WHAT TO PRODUCE: Exactly as written, print every line of the listing below and omit its pictures.

WORKING DATA:
====
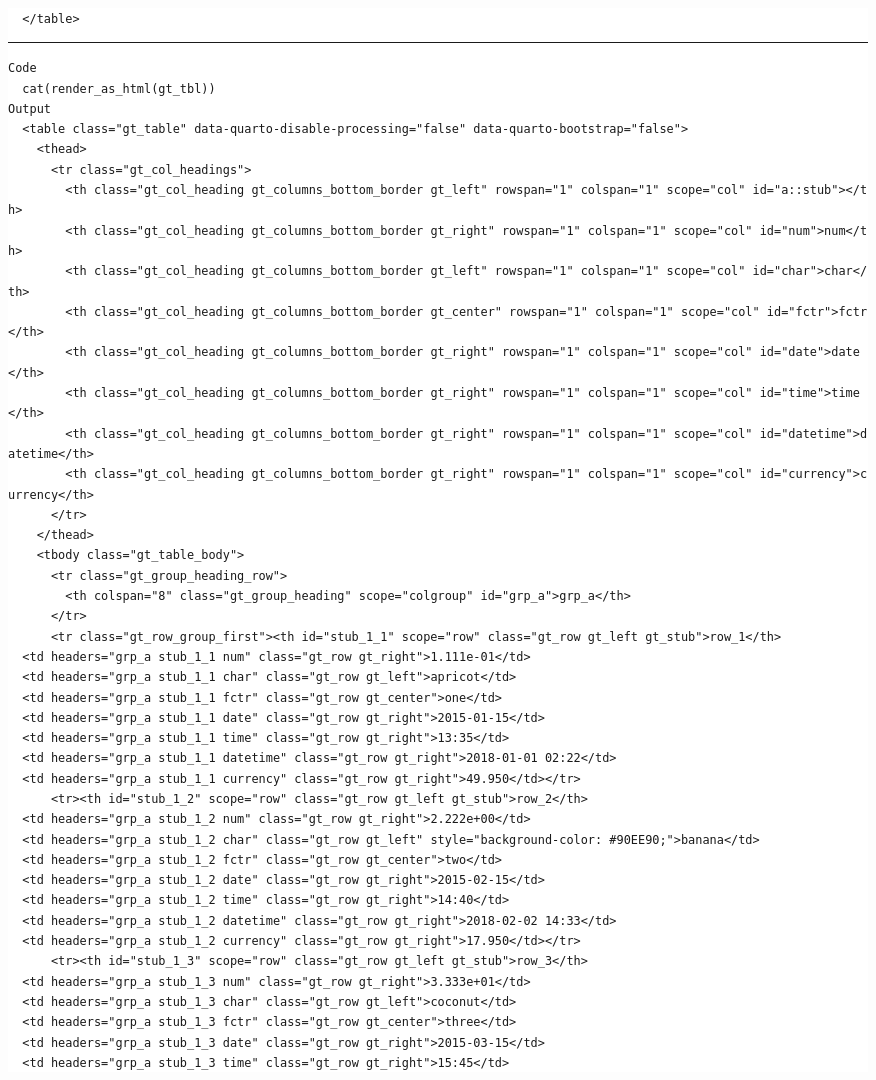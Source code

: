       </table>

---

    Code
      cat(render_as_html(gt_tbl))
    Output
      <table class="gt_table" data-quarto-disable-processing="false" data-quarto-bootstrap="false">
        <thead>
          <tr class="gt_col_headings">
            <th class="gt_col_heading gt_columns_bottom_border gt_left" rowspan="1" colspan="1" scope="col" id="a::stub"></th>
            <th class="gt_col_heading gt_columns_bottom_border gt_right" rowspan="1" colspan="1" scope="col" id="num">num</th>
            <th class="gt_col_heading gt_columns_bottom_border gt_left" rowspan="1" colspan="1" scope="col" id="char">char</th>
            <th class="gt_col_heading gt_columns_bottom_border gt_center" rowspan="1" colspan="1" scope="col" id="fctr">fctr</th>
            <th class="gt_col_heading gt_columns_bottom_border gt_right" rowspan="1" colspan="1" scope="col" id="date">date</th>
            <th class="gt_col_heading gt_columns_bottom_border gt_right" rowspan="1" colspan="1" scope="col" id="time">time</th>
            <th class="gt_col_heading gt_columns_bottom_border gt_right" rowspan="1" colspan="1" scope="col" id="datetime">datetime</th>
            <th class="gt_col_heading gt_columns_bottom_border gt_right" rowspan="1" colspan="1" scope="col" id="currency">currency</th>
          </tr>
        </thead>
        <tbody class="gt_table_body">
          <tr class="gt_group_heading_row">
            <th colspan="8" class="gt_group_heading" scope="colgroup" id="grp_a">grp_a</th>
          </tr>
          <tr class="gt_row_group_first"><th id="stub_1_1" scope="row" class="gt_row gt_left gt_stub">row_1</th>
      <td headers="grp_a stub_1_1 num" class="gt_row gt_right">1.111e-01</td>
      <td headers="grp_a stub_1_1 char" class="gt_row gt_left">apricot</td>
      <td headers="grp_a stub_1_1 fctr" class="gt_row gt_center">one</td>
      <td headers="grp_a stub_1_1 date" class="gt_row gt_right">2015-01-15</td>
      <td headers="grp_a stub_1_1 time" class="gt_row gt_right">13:35</td>
      <td headers="grp_a stub_1_1 datetime" class="gt_row gt_right">2018-01-01 02:22</td>
      <td headers="grp_a stub_1_1 currency" class="gt_row gt_right">49.950</td></tr>
          <tr><th id="stub_1_2" scope="row" class="gt_row gt_left gt_stub">row_2</th>
      <td headers="grp_a stub_1_2 num" class="gt_row gt_right">2.222e+00</td>
      <td headers="grp_a stub_1_2 char" class="gt_row gt_left" style="background-color: #90EE90;">banana</td>
      <td headers="grp_a stub_1_2 fctr" class="gt_row gt_center">two</td>
      <td headers="grp_a stub_1_2 date" class="gt_row gt_right">2015-02-15</td>
      <td headers="grp_a stub_1_2 time" class="gt_row gt_right">14:40</td>
      <td headers="grp_a stub_1_2 datetime" class="gt_row gt_right">2018-02-02 14:33</td>
      <td headers="grp_a stub_1_2 currency" class="gt_row gt_right">17.950</td></tr>
          <tr><th id="stub_1_3" scope="row" class="gt_row gt_left gt_stub">row_3</th>
      <td headers="grp_a stub_1_3 num" class="gt_row gt_right">3.333e+01</td>
      <td headers="grp_a stub_1_3 char" class="gt_row gt_left">coconut</td>
      <td headers="grp_a stub_1_3 fctr" class="gt_row gt_center">three</td>
      <td headers="grp_a stub_1_3 date" class="gt_row gt_right">2015-03-15</td>
      <td headers="grp_a stub_1_3 time" class="gt_row gt_right">15:45</td>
====
SOLUTION FOR THIS TASK:
Source code

:       </table>

---

    Code
      cat(render_as_html(gt_tbl))
    Output
      <table class="gt_table" data-quarto-disable-processing="false" data-quarto-bootstrap="false">
        <thead>
          <tr class="gt_col_headings">
            <th class="gt_col_heading gt_columns_bottom_border gt_left" rowspan="1" colspan="1" scope="col" id="a::stub"></th>
            <th class="gt_col_heading gt_columns_bottom_border gt_right" rowspan="1" colspan="1" scope="col" id="num">num</th>
            <th class="gt_col_heading gt_columns_bottom_border gt_left" rowspan="1" colspan="1" scope="col" id="char">char</th>
            <th class="gt_col_heading gt_columns_bottom_border gt_center" rowspan="1" colspan="1" scope="col" id="fctr">fctr</th>
            <th class="gt_col_heading gt_columns_bottom_border gt_right" rowspan="1" colspan="1" scope="col" id="date">date</th>
            <th class="gt_col_heading gt_columns_bottom_border gt_right" rowspan="1" colspan="1" scope="col" id="time">time</th>
            <th class="gt_col_heading gt_columns_bottom_border gt_right" rowspan="1" colspan="1" scope="col" id="datetime">datetime</th>
            <th class="gt_col_heading gt_columns_bottom_border gt_right" rowspan="1" colspan="1" scope="col" id="currency">currency</th>
          </tr>
        </thead>
        <tbody class="gt_table_body">
          <tr class="gt_group_heading_row">
            <th colspan="8" class="gt_group_heading" scope="colgroup" id="grp_a">grp_a</th>
          </tr>
          <tr class="gt_row_group_first"><th id="stub_1_1" scope="row" class="gt_row gt_left gt_stub">row_1</th>
      <td headers="grp_a stub_1_1 num" class="gt_row gt_right">1.111e-01</td>
      <td headers="grp_a stub_1_1 char" class="gt_row gt_left">apricot</td>
      <td headers="grp_a stub_1_1 fctr" class="gt_row gt_center">one</td>
      <td headers="grp_a stub_1_1 date" class="gt_row gt_right">2015-01-15</td>
      <td headers="grp_a stub_1_1 time" class="gt_row gt_right">13:35</td>
      <td headers="grp_a stub_1_1 datetime" class="gt_row gt_right">2018-01-01 02:22</td>
      <td headers="grp_a stub_1_1 currency" class="gt_row gt_right">49.950</td></tr>
          <tr><th id="stub_1_2" scope="row" class="gt_row gt_left gt_stub">row_2</th>
      <td headers="grp_a stub_1_2 num" class="gt_row gt_right">2.222e+00</td>
      <td headers="grp_a stub_1_2 char" class="gt_row gt_left" style="background-color: #90EE90;">banana</td>
      <td headers="grp_a stub_1_2 fctr" class="gt_row gt_center">two</td>
      <td headers="grp_a stub_1_2 date" class="gt_row gt_right">2015-02-15</td>
      <td headers="grp_a stub_1_2 time" class="gt_row gt_right">14:40</td>
      <td headers="grp_a stub_1_2 datetime" class="gt_row gt_right">2018-02-02 14:33</td>
      <td headers="grp_a stub_1_2 currency" class="gt_row gt_right">17.950</td></tr>
          <tr><th id="stub_1_3" scope="row" class="gt_row gt_left gt_stub">row_3</th>
      <td headers="grp_a stub_1_3 num" class="gt_row gt_right">3.333e+01</td>
      <td headers="grp_a stub_1_3 char" class="gt_row gt_left">coconut</td>
      <td headers="grp_a stub_1_3 fctr" class="gt_row gt_center">three</td>
      <td headers="grp_a stub_1_3 date" class="gt_row gt_right">2015-03-15</td>
      <td headers="grp_a stub_1_3 time" class="gt_row gt_right">15:45</td>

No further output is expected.